Return the data below in full and exactly, except that the pictures are dropped.

Extracted records:
● ● ● ●

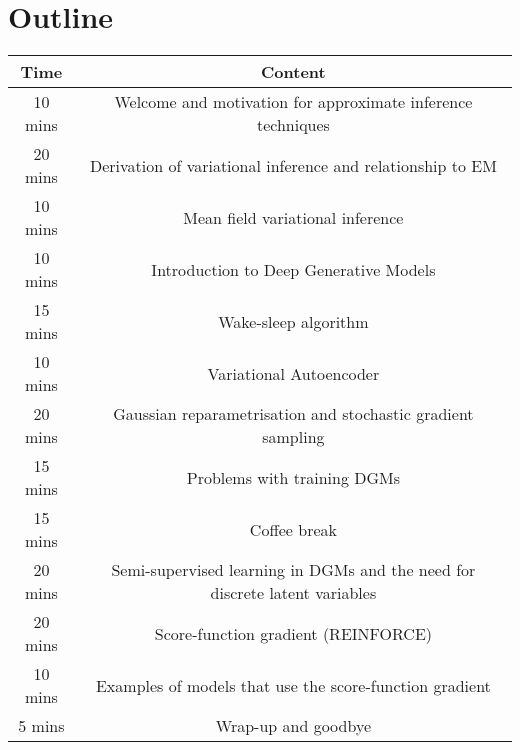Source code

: \section{Outline}

\begin{table}[h!]
\begin{tabular}{|c|c|}
\hline
\textbf{Time} & \textbf{Content} \\
\hline \hline
10 mins & Welcome and motivation for approximate inference techniques \\
20 mins & Derivation of variational inference and relationship to EM \\
10 mins & Mean field variational inference \\
\hline
10 mins & Introduction to Deep Generative Models \\
15 mins & Wake-sleep algorithm \\
10 mins & Variational Autoencoder \\
20 mins & Gaussian reparametrisation and stochastic gradient sampling \\
15 mins & Problems with training DGMs \\
\hline \hline
15 mins & Coffee break \\
\hline \hline
20 mins & Semi-supervised learning in DGMs and the need for discrete latent variables \\
20 mins & Score-function gradient (REINFORCE) \\
10 mins & Examples of models that use the score-function gradient \\
\hline \hline
5 mins & Wrap-up and goodbye \\
\hline
\end{tabular}
\end{table}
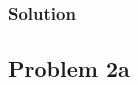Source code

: \documentclass[conf]{new-aiaa}
\begin{document}
\begin{center}
	 \\
\end{center}


\subsubsection*{Solution} 





\subsection*{Problem 2a} 

\begin{center}
	 \\
\end{center}
\end{document}
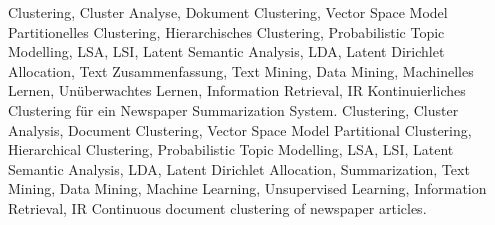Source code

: \HAWAbstractPage
  {
    Clustering, 
    Cluster Analyse, 
    Dokument Clustering, Vector Space Model
    Partitionelles Clustering,
    Hierarchisches Clustering,
    Probabilistic Topic Modelling, 
    LSA, LSI, Latent Semantic Analysis,
    LDA, Latent Dirichlet Allocation, 
    Text Zusammenfassung,
    Text Mining, Data Mining,
    Machinelles Lernen, Unüberwachtes Lernen, 
    Information Retrieval, IR
  }
  { 
    Kontinuierliches Clustering für ein Newspaper Summarization System.
  }
  { 
    Clustering, 
    Cluster Analysis, 
    Document Clustering, Vector Space Model
    Partitional Clustering,
    Hierarchical Clustering,
    Probabilistic Topic Modelling, 
    LSA, LSI, Latent Semantic Analysis,
    LDA, Latent Dirichlet Allocation, 
    Summarization,
    Text Mining, Data Mining,
    Machine Learning, Unsupervised Learning, 
    Information Retrieval, IR
  }
  {
    Continuous document clustering of newspaper articles.
  }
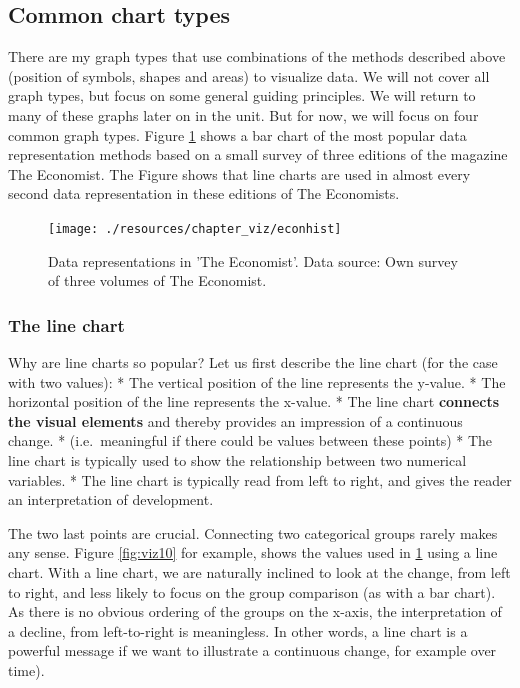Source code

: \documentclass[
]{book}
\begin{document}
\hypertarget{common-chart-types}{%
\subsection*{Common chart types}\label{common-chart-types}}

There are my graph types that use combinations of the methods described above (position of symbols, shapes and areas) to visualize data. We will not cover all graph types, but focus on some general guiding principles. We will return to many of these graphs later on in the unit. But for now, we will focus on four common graph types. Figure \ref{fig:viz9} shows a bar chart of the most popular data representation methods based on a small survey of three editions of the magazine The Economist. The Figure shows that line charts are used in almost every second data representation in these editions of The Economists.

\begin{figure}

{\centering \texttt{[image: ./resources/chapter\_viz/econhist]} 

}

\caption{Data representations in 'The Economist'. Data source: Own survey  of three volumes of The Economist.}\label{fig:viz9}
\end{figure}

\hypertarget{the-line-chart}{%
\subsubsection*{The line chart}\label{the-line-chart}}

Why are line charts so popular? Let us first describe the line chart (for the case with two values):
* The vertical position of the line represents the y-value.
* The horizontal position of the line represents the x-value.
* The line chart \textbf{connects the visual elements} and thereby provides an impression of a continuous change.
* (i.e.~meaningful if there could be values between these points)
* The line chart is typically used to show the relationship between two numerical variables.
* The line chart is typically read from left to right, and gives the reader an interpretation of development.

The two last points are crucial. Connecting two categorical groups rarely makes any sense. Figure \ref{fig:viz10} for example, shows the values used in \ref{fig:viz9} using a line chart. With a line chart, we are naturally inclined to look at the change, from left to right, and less likely to focus on the group comparison (as with a bar chart). As there is no obvious ordering of the groups on the x-axis, the interpretation of a decline, from left-to-right is meaningless. In other words, a line chart is a powerful message if we want to illustrate a continuous change, for example over time).
\end{document}
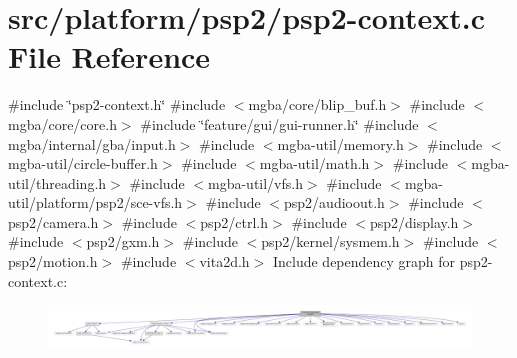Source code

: \hypertarget{psp2-context_8c}{}\section{src/platform/psp2/psp2-\/context.c File Reference}
\label{psp2-context_8c}
{\ttfamily \#include \char`\"{}psp2-\/context.\+h\char`\"{}}\newline
{\ttfamily \#include $<$mgba/core/blip\+\_\+buf.\+h$>$}\newline
{\ttfamily \#include $<$mgba/core/core.\+h$>$}\newline
{\ttfamily \#include \char`\"{}feature/gui/gui-\/runner.\+h\char`\"{}}\newline
{\ttfamily \#include $<$mgba/internal/gba/input.\+h$>$}\newline
{\ttfamily \#include $<$mgba-\/util/memory.\+h$>$}\newline
{\ttfamily \#include $<$mgba-\/util/circle-\/buffer.\+h$>$}\newline
{\ttfamily \#include $<$mgba-\/util/math.\+h$>$}\newline
{\ttfamily \#include $<$mgba-\/util/threading.\+h$>$}\newline
{\ttfamily \#include $<$mgba-\/util/vfs.\+h$>$}\newline
{\ttfamily \#include $<$mgba-\/util/platform/psp2/sce-\/vfs.\+h$>$}\newline
{\ttfamily \#include $<$psp2/audioout.\+h$>$}\newline
{\ttfamily \#include $<$psp2/camera.\+h$>$}\newline
{\ttfamily \#include $<$psp2/ctrl.\+h$>$}\newline
{\ttfamily \#include $<$psp2/display.\+h$>$}\newline
{\ttfamily \#include $<$psp2/gxm.\+h$>$}\newline
{\ttfamily \#include $<$psp2/kernel/sysmem.\+h$>$}\newline
{\ttfamily \#include $<$psp2/motion.\+h$>$}\newline
{\ttfamily \#include $<$vita2d.\+h$>$}\newline
Include dependency graph for psp2-\/context.c\+:
\nopagebreak
\begin{figure}[H]
\begin{center}
\leavevmode
\includegraphics[width=350pt]{psp2-context_8c__incl}
\end{center}
\end{figure}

● ● ● ●

Answer box:
Source code

: \section{Outline}

\begin{table}[h!]
\begin{tabular}{|c|c|}
\hline
\textbf{Time} & \textbf{Content} \\
\hline \hline
10 mins & Welcome and motivation for approximate inference techniques \\
20 mins & Derivation of variational inference and relationship to EM \\
10 mins & Mean field variational inference \\
\hline
10 mins & Introduction to Deep Generative Models \\
15 mins & Wake-sleep algorithm \\
10 mins & Variational Autoencoder \\
20 mins & Gaussian reparametrisation and stochastic gradient sampling \\
15 mins & Problems with training DGMs \\
\hline \hline
15 mins & Coffee break \\
\hline \hline
20 mins & Semi-supervised learning in DGMs and the need for discrete latent variables \\
20 mins & Score-function gradient (REINFORCE) \\
10 mins & Examples of models that use the score-function gradient \\
\hline \hline
5 mins & Wrap-up and goodbye \\
\hline
\end{tabular}
\end{table}
Source code

: \documentclass[conf]{new-aiaa}
\begin{document}
\begin{center}
	 \\
\end{center}


\subsubsection*{Solution} 





\subsection*{Problem 2a} 

\begin{center}
	 \\
\end{center}
\end{document}
Source code

: \HAWAbstractPage
  {
    Clustering, 
    Cluster Analyse, 
    Dokument Clustering, Vector Space Model
    Partitionelles Clustering,
    Hierarchisches Clustering,
    Probabilistic Topic Modelling, 
    LSA, LSI, Latent Semantic Analysis,
    LDA, Latent Dirichlet Allocation, 
    Text Zusammenfassung,
    Text Mining, Data Mining,
    Machinelles Lernen, Unüberwachtes Lernen, 
    Information Retrieval, IR
  }
  { 
    Kontinuierliches Clustering für ein Newspaper Summarization System.
  }
  { 
    Clustering, 
    Cluster Analysis, 
    Document Clustering, Vector Space Model
    Partitional Clustering,
    Hierarchical Clustering,
    Probabilistic Topic Modelling, 
    LSA, LSI, Latent Semantic Analysis,
    LDA, Latent Dirichlet Allocation, 
    Summarization,
    Text Mining, Data Mining,
    Machine Learning, Unsupervised Learning, 
    Information Retrieval, IR
  }
  {
    Continuous document clustering of newspaper articles.
  }
Source code

: \documentclass[
]{book}
\begin{document}
\hypertarget{common-chart-types}{%
\subsection*{Common chart types}\label{common-chart-types}}

There are my graph types that use combinations of the methods described above (position of symbols, shapes and areas) to visualize data. We will not cover all graph types, but focus on some general guiding principles. We will return to many of these graphs later on in the unit. But for now, we will focus on four common graph types. Figure \ref{fig:viz9} shows a bar chart of the most popular data representation methods based on a small survey of three editions of the magazine The Economist. The Figure shows that line charts are used in almost every second data representation in these editions of The Economists.

\begin{figure}

{\centering \texttt{[image: ./resources/chapter\_viz/econhist]} 

}

\caption{Data representations in 'The Economist'. Data source: Own survey  of three volumes of The Economist.}\label{fig:viz9}
\end{figure}

\hypertarget{the-line-chart}{%
\subsubsection*{The line chart}\label{the-line-chart}}

Why are line charts so popular? Let us first describe the line chart (for the case with two values):
* The vertical position of the line represents the y-value.
* The horizontal position of the line represents the x-value.
* The line chart \textbf{connects the visual elements} and thereby provides an impression of a continuous change.
* (i.e.~meaningful if there could be values between these points)
* The line chart is typically used to show the relationship between two numerical variables.
* The line chart is typically read from left to right, and gives the reader an interpretation of development.

The two last points are crucial. Connecting two categorical groups rarely makes any sense. Figure \ref{fig:viz10} for example, shows the values used in \ref{fig:viz9} using a line chart. With a line chart, we are naturally inclined to look at the change, from left to right, and less likely to focus on the group comparison (as with a bar chart). As there is no obvious ordering of the groups on the x-axis, the interpretation of a decline, from left-to-right is meaningless. In other words, a line chart is a powerful message if we want to illustrate a continuous change, for example over time).
\end{document}
Source code

: \hypertarget{psp2-context_8c}{}\section{src/platform/psp2/psp2-\/context.c File Reference}
\label{psp2-context_8c}
{\ttfamily \#include \char`\"{}psp2-\/context.\+h\char`\"{}}\newline
{\ttfamily \#include $<$mgba/core/blip\+\_\+buf.\+h$>$}\newline
{\ttfamily \#include $<$mgba/core/core.\+h$>$}\newline
{\ttfamily \#include \char`\"{}feature/gui/gui-\/runner.\+h\char`\"{}}\newline
{\ttfamily \#include $<$mgba/internal/gba/input.\+h$>$}\newline
{\ttfamily \#include $<$mgba-\/util/memory.\+h$>$}\newline
{\ttfamily \#include $<$mgba-\/util/circle-\/buffer.\+h$>$}\newline
{\ttfamily \#include $<$mgba-\/util/math.\+h$>$}\newline
{\ttfamily \#include $<$mgba-\/util/threading.\+h$>$}\newline
{\ttfamily \#include $<$mgba-\/util/vfs.\+h$>$}\newline
{\ttfamily \#include $<$mgba-\/util/platform/psp2/sce-\/vfs.\+h$>$}\newline
{\ttfamily \#include $<$psp2/audioout.\+h$>$}\newline
{\ttfamily \#include $<$psp2/camera.\+h$>$}\newline
{\ttfamily \#include $<$psp2/ctrl.\+h$>$}\newline
{\ttfamily \#include $<$psp2/display.\+h$>$}\newline
{\ttfamily \#include $<$psp2/gxm.\+h$>$}\newline
{\ttfamily \#include $<$psp2/kernel/sysmem.\+h$>$}\newline
{\ttfamily \#include $<$psp2/motion.\+h$>$}\newline
{\ttfamily \#include $<$vita2d.\+h$>$}\newline
Include dependency graph for psp2-\/context.c\+:
\nopagebreak
\begin{figure}[H]
\begin{center}
\leavevmode
\includegraphics[width=350pt]{psp2-context_8c__incl}
\end{center}
\end{figure}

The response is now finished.